Malcolm Turnbull might feel chuffed about his role in establishing The Guardian here, but the news site has struggled to turn a profit.

Former prime minister Malcolm Turnbull. Picture: AAP
Former prime minister Malcolm Turnbull. Picture: AAP

Millionaire former prime minister Malcolm Turnbull might feel chuffed about his newly revealed role in establishing The Guardian in Australia, but the left-wing news site has struggled since day one to turn a profit.

Since its first digital edition at the end of May 2013, thanks to the financial backing of entrepreneur Graeme Wood, founder of travel website wotif, The Guardian Australia has notched up $26.m in total losses over its seven years of operation.

An analysis by Media of the ­financial results of the media outlet’s local company GNM Australia since 2013 financial year reveal the now Lenore Taylor-led ­masthead has managed to grow sales revenue each year since it began for total sales receipts of $62m.

However, profit has been much harder to come by, with GNM recording a loss in four out of its seven years.

The local group’s first financial accounts noted Mr Wood’s initial financial support was provided as “an arm’s-length relationship, having no say in editorial matters or operational decisions”.

Accounts reveal that in its first full year of operations The Guardian Australia generated sales revenue of $3.8m, but a net loss of $6.1m.

Taylor wrote on her online news site recently about how the local edition had come to pass, confirming that Mr Turnbull had a hand in the media outlet’s creation, but she also said “The Guardian Australia owes Malcolm Turnbull thanks — but not favours.”

The former Goldman Sachs investment banker’s role was revealed in his highly anticipated memoir, A Bigger Picture, published by Hardie Grant.

“I suggested to Alan Rusbridger, editor of the UK’s Guardian, that he should establish an Australian edition … we exchanged some rough numbers and he concluded he’d need $20m of underwriting for three years,” Mr Turnbull wrote.
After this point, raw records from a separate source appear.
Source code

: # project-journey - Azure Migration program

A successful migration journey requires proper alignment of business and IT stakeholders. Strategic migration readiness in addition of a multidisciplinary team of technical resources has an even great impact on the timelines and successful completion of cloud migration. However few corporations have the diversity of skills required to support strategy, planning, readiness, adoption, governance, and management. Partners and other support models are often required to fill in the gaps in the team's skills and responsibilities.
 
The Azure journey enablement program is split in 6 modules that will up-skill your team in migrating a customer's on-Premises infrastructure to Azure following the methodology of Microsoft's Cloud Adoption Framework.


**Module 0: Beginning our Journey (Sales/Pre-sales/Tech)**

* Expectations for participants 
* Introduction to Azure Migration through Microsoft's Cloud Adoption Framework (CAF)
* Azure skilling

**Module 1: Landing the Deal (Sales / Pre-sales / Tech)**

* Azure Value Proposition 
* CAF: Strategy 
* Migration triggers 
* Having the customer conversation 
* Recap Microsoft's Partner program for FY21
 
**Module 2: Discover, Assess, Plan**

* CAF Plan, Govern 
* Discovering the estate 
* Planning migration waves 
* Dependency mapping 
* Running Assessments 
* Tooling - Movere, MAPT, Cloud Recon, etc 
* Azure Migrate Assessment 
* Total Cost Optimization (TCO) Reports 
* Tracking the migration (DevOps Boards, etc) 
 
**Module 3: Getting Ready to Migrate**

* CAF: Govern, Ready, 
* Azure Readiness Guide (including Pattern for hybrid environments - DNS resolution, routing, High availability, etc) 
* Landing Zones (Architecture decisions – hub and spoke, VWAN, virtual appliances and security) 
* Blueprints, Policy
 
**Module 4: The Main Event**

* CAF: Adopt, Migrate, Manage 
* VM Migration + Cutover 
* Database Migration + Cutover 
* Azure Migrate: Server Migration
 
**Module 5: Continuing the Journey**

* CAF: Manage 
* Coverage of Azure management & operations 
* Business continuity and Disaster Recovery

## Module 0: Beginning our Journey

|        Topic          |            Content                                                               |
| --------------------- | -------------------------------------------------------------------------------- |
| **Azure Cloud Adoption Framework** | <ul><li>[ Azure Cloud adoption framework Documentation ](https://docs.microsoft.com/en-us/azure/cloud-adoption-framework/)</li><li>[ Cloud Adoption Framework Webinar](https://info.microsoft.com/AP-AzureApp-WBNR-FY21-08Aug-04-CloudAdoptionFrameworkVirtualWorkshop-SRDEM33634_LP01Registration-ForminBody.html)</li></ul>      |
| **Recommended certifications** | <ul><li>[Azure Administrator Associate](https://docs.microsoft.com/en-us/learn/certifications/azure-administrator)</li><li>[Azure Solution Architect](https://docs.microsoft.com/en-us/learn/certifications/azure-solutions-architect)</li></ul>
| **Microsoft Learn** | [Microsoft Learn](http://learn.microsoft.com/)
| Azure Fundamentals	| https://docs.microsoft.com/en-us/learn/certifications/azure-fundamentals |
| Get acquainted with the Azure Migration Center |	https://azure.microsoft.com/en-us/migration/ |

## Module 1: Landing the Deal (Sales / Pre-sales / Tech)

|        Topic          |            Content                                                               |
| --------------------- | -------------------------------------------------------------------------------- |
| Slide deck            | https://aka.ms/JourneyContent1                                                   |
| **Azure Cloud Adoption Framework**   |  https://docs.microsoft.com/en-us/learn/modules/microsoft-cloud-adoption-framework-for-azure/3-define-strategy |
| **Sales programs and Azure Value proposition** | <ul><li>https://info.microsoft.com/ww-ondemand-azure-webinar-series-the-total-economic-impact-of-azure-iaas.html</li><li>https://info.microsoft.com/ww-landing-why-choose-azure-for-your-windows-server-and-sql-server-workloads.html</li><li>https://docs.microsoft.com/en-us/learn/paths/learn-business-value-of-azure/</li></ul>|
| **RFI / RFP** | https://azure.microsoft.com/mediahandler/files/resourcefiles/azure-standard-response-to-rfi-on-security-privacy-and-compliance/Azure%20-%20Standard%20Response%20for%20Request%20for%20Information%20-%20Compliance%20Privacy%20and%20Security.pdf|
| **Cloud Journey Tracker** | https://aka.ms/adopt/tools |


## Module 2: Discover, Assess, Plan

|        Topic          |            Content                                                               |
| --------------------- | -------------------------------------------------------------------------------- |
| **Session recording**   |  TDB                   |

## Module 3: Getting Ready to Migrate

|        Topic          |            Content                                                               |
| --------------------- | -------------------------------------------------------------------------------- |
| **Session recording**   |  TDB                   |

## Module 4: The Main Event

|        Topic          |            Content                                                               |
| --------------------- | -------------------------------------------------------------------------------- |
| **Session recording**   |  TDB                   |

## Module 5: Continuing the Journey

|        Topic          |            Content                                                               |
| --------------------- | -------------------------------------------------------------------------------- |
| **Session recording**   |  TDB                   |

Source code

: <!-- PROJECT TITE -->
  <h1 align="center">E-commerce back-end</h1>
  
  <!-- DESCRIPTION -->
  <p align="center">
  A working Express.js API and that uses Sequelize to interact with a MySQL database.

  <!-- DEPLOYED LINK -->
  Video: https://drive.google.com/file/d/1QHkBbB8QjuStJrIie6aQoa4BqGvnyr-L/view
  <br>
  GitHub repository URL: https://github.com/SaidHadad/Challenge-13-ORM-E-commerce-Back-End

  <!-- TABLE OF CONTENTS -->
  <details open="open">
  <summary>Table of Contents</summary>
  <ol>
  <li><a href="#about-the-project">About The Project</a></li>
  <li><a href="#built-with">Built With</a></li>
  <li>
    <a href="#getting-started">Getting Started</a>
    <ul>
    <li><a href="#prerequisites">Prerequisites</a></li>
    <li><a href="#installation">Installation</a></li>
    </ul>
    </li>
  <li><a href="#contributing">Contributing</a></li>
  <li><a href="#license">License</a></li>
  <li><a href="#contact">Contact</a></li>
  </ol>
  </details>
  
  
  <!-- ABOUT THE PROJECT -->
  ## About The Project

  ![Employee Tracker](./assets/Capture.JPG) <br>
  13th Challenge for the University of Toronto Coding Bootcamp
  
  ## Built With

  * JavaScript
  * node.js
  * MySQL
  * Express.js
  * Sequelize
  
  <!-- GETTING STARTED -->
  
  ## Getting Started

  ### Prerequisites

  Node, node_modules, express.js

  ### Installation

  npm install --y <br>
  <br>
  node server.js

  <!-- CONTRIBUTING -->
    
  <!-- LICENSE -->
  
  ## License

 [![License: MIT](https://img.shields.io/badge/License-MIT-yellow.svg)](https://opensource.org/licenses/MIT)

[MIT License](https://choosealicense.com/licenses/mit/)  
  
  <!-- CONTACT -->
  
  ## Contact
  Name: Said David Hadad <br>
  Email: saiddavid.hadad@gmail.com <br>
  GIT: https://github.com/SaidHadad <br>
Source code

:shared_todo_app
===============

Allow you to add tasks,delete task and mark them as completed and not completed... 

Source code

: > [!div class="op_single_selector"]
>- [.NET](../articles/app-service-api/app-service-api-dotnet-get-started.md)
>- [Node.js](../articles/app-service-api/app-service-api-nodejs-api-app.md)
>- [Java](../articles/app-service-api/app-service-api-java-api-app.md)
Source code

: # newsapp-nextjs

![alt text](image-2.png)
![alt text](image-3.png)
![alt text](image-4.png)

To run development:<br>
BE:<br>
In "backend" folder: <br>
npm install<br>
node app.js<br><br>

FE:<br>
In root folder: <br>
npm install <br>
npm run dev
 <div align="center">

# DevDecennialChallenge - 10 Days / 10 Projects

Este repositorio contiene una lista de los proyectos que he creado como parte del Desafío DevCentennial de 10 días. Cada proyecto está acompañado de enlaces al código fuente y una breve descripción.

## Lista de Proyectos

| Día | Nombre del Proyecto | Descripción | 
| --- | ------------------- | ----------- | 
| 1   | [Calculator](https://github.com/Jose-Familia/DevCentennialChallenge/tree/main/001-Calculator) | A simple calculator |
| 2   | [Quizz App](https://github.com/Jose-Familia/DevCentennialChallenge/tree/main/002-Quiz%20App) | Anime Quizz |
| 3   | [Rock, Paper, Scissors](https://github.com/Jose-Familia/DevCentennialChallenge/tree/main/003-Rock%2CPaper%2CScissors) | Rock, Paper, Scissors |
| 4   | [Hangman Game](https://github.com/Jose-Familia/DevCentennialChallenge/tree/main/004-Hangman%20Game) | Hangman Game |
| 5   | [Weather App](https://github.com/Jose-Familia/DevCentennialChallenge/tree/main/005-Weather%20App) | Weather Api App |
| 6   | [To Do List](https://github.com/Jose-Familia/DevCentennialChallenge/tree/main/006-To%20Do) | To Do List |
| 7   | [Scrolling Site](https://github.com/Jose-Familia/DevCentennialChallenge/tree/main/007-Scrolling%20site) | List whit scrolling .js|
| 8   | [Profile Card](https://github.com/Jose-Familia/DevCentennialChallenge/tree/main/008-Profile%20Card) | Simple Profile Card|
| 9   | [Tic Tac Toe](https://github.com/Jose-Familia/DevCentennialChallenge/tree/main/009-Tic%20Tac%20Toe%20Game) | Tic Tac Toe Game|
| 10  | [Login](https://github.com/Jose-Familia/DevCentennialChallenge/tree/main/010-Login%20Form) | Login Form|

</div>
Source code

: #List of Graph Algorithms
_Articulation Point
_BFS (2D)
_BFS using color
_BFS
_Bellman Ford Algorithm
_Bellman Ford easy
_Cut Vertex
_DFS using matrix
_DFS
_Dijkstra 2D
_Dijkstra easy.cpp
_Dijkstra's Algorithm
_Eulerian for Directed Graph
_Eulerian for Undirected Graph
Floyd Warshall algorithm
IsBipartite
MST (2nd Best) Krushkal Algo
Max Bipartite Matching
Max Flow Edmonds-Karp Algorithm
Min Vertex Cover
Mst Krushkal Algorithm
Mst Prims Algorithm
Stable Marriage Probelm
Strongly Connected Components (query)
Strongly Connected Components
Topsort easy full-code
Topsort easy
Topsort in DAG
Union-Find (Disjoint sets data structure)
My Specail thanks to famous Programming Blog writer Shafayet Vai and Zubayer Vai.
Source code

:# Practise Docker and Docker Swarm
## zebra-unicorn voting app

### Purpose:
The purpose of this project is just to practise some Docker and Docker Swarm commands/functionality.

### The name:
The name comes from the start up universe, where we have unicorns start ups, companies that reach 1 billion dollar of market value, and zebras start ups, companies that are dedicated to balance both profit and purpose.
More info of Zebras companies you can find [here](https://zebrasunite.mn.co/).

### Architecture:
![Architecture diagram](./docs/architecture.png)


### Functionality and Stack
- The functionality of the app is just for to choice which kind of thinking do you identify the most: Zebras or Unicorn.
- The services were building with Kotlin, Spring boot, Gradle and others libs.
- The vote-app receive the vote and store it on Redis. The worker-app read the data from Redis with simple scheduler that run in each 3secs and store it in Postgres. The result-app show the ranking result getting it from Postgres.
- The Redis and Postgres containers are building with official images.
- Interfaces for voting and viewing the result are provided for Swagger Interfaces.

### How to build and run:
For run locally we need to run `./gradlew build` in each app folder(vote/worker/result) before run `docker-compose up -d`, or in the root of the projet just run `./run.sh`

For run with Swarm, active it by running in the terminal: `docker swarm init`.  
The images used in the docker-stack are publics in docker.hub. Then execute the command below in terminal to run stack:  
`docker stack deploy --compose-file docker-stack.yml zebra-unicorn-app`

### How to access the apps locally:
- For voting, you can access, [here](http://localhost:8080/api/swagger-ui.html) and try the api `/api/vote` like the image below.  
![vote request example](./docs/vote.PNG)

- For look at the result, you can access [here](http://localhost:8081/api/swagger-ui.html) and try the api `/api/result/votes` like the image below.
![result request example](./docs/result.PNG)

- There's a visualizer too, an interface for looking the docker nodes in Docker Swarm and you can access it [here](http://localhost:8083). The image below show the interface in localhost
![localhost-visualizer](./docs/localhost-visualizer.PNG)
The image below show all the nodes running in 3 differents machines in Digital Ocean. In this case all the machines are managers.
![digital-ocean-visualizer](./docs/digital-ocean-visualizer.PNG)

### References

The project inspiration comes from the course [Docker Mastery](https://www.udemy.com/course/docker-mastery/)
Mr Turnbull wrote that he brokered the $20m deal between Rusbridger and Mr Wood, who was on “the political left” and had been a generous donor to the Greens.

Mr Turnbull did not provide seed funding to The Guardian Australia.

Rather, it is only thanks to the financial support of its British controlling parent, The Scott Trust, that the left-leaning publication has been able to survive.

Lending to the trust’s antipodean publishing offshoot peaked in the 2016 financial year, when borrowings were as high as $32m. In 2018 it had to be repaid, with The Scott Trust swapping its debt for $34m in fresh equity in the local operation, which since July 2018 has been run by managing director Daniel Stinton.

Mr Stinton joined from billionaire Kerry Stokes’s Seven West Media, where he was head of digital. The capital injection from Britain boosted GNM’s cash balance to about $16m by the end of the 2019 financial year.

GNM Australia has a March 31 balance date to match its British parent, with its results for the 12 months to the end of March this year expected to be lodged at the end of July.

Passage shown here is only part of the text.